[[ The input, beginning ]]
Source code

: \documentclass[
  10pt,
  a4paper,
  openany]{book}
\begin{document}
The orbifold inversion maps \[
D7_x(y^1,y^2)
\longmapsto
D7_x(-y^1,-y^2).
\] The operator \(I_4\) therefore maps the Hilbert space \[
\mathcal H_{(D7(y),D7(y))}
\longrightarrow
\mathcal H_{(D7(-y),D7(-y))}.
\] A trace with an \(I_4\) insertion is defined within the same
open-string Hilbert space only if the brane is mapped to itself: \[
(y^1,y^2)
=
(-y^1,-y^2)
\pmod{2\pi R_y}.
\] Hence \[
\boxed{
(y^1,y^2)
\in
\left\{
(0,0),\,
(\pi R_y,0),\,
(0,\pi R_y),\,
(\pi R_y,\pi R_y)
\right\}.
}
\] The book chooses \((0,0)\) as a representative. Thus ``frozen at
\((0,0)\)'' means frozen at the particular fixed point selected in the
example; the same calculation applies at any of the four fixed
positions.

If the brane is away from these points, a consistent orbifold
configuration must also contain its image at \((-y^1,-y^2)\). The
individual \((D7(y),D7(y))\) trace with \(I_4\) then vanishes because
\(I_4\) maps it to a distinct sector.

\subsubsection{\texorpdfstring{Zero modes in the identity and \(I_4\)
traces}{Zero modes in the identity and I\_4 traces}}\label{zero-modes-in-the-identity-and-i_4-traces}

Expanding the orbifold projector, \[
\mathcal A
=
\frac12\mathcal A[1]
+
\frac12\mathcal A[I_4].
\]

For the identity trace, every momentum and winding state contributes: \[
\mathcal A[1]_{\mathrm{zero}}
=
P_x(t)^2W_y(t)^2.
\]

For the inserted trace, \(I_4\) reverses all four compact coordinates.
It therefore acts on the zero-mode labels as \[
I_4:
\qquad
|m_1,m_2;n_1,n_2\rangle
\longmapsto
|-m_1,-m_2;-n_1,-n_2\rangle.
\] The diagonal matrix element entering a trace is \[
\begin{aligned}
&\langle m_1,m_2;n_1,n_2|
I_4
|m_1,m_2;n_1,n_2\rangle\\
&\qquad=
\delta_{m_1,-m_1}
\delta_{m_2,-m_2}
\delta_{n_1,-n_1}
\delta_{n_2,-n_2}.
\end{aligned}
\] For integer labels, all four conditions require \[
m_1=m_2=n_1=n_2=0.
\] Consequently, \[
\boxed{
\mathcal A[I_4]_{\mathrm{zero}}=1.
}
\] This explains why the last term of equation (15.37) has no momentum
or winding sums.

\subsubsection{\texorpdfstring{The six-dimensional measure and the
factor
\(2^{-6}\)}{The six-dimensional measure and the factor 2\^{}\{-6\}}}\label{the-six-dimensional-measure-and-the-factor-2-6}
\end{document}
[[ The input, end ]]
Task brief -> Show each line of the data that contains the string "dimensional".

Exercise response ->
\subsubsection{\texorpdfstring{The six-dimensional measure and the
\(2^{-6}\)}{The six-dimensional measure and the factor 2\^{}\{-6\}}}\label{the-six-dimensional-measure-and-the-factor-2-6}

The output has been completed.